DOI:
10.1039/D1NA00881A
(Paper)
Nanoscale Adv., 2022,
4, 2744-2751
Reconfigurable carrier type and photodetection of MoTe2 of various thicknesses by deep ultraviolet light illumination†
Received
22nd December 2021
, Accepted 9th May 2022
First published on 10th May 2022
Abstract
Tuning of the Fermi level in transition metal dichalcogenides (TMDCs) leads to devices with excellent electrical and optical properties. In this study, we controlled the Fermi level of MoTe2 by deep ultraviolet (DUV) light illumination in different gaseous environments. Specifically, we investigated the reconfigurable carrier type of an intrinsic p-MoTe2 flake that gradually transformed into n-MoTe2 after illumination with DUV light for 30, 60, 90, 120, 160, 250, 500, 900, and 1200 s in a nitrogen (N2) gas environment. Subsequently, we illuminated this n-MoTe2 sample with DUV light in oxygen (O2) gas and reversed its carrier polarity toward p-MoTe2. However, using this doping scheme to reveal the effect of DUV light on various layers (3–30 nm) of MoTe2 is challenging. The DUV + N2 treatment significantly altered the polarity of MoTe2 of different thicknesses from p-type to n-type under the DUV + N2 treatment, but the DUV + O2 treatment did not completely alter the polarity of thicker n-MoTe2 flakes to p-type. In addition, we investigated the photoresponse of MoTe2 after DUV light treatment in N2 and O2 gas environments.
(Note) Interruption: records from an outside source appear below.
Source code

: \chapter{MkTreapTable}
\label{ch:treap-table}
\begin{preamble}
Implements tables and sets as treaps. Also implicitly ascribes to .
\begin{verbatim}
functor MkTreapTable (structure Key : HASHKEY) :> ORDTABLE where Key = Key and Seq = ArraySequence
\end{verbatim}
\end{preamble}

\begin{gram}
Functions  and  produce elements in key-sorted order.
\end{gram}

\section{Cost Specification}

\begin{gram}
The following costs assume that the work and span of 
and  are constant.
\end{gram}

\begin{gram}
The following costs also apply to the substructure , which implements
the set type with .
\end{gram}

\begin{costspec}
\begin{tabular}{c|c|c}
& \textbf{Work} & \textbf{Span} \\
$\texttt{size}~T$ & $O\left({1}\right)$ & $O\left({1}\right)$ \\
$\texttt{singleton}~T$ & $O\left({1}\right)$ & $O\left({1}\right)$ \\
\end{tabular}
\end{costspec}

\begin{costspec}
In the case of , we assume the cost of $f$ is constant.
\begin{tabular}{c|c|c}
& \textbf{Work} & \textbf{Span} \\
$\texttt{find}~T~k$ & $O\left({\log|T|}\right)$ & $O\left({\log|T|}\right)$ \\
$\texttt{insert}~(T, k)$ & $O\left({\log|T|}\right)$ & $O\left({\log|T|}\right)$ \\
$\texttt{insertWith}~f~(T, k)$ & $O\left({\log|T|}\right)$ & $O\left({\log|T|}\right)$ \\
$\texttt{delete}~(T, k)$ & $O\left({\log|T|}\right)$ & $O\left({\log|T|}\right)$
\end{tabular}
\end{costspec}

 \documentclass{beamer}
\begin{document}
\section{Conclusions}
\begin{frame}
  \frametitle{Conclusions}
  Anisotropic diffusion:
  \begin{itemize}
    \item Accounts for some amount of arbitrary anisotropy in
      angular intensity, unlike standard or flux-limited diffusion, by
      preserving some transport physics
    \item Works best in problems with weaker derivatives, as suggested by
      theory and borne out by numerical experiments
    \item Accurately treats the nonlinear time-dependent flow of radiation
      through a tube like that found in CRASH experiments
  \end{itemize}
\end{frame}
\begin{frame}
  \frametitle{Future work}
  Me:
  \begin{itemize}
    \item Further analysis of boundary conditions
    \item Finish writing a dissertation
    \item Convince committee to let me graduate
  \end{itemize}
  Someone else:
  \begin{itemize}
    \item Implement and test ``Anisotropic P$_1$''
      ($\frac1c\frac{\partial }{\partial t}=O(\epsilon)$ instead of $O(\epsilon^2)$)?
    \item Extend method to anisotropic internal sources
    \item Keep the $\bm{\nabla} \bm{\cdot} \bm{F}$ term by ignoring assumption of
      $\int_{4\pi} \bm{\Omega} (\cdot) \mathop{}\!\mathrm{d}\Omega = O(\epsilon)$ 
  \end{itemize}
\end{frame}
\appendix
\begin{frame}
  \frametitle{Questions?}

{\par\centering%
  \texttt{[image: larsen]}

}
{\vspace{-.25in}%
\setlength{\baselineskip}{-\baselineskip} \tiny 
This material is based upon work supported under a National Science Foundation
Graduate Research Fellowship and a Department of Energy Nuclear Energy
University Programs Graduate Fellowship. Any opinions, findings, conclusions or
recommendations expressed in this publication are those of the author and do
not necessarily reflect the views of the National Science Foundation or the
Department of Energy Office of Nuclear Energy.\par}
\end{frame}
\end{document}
From the time-resolved photoresponsivity at different polarity states of MoTe2, we have shown that the response time of the DUV + O2 treated p-MoTe2 is faster than that of the pristine and doped n-MoTe2 films. These carrier polarity modulations and photoresponse paves the way for wider applications of MoTe2 in optoelectronic devices.
Introduction
Recently, two-dimensional (2D) nanomaterials have gained significant attention because of their unique optical and electrical properties.1–3 Graphene has been the focus of modern research in the past few years because of its high intrinsic electron mobility of 200000 cm2 V s−1 and high thermal conductivity of approximately 4400 to 5780 W m K−1 at room temperature.4,5 In addition, the transmittance of light was found to be 97.7% at 550 nm owing to the small thickness of a single layer.6 However, the absence of the bandgap in graphene initiates the search for other 2D bandgap materials, which is necessary for switching device applications. Transition metal dichalcogenides (TMDCs) have a significant bandgap range of approximately 1.0 to 2.5 eV, which facilitates fabrication of atomically thin p–n diodes such as MoTe2/MoS2, WSe2/MoS2 and black phosphorus/IGZO.7–9 The Fermi level of TMDCs is near the center between conduction and valence bands,10 but most TMDCs used in experiments are naturally n-type or p-type doped due to intrinsic structural defects and interface impurities.11,12
Controlled modulation of the Fermi level in the bandgap of TMDCs has been exploited in various reports for device applications.13,14 While most of the well-known TMDCs such as WS2, MoS2, MoSe2, ReSe2, and ReS2 are observed to be n-type semiconductors, MoTe2 is p-type when thin, and shows ambipolar and n-type properties in thicker forms.15–19 In addition, MoTe2 has shown great potential in applications, such as chemical sensors, memristors, and photodetectors.20–22 The thicker hexagonal structure of MoTe2 has a bandgap of 0.88 eV, whereas its mono-layer exhibits a direct bandgap of almost 1.1 eV.23,24 The narrow bandgap also enables a huge tunneling current and a high on-off ratio of MoTe2 FETs. The pinning of the Fermi level at the MoTe2-metal interface is not as strong as that of sulfur-terminated TMDCs.25 Thus, the weak pinning and small bandgap of MoTe2 make the Fermi level modulation feasible and carrier polarity controllable by various techniques. The doping treatment of MoTe2 has been accomplished by electrostatic gating, chemical doping, and work function engineering with different metal electrodes; however, the doping effect was weak and too volatile for electronic devices.26–28 Designing a constructive approach that provides non-volatility and reversibility of charge carrier polarity in 2D TMDC materials is indispensable. Therefore, MoTe2 with layers of different thicknesses is a promising candidate for overcoming the abovementioned challenges. However, there is still ambiguity in the doping effect and carrier-type inversion of MoTe2 layers with different thicknesses when exposed to deep ultraviolet (DUV) light in various gaseous environments.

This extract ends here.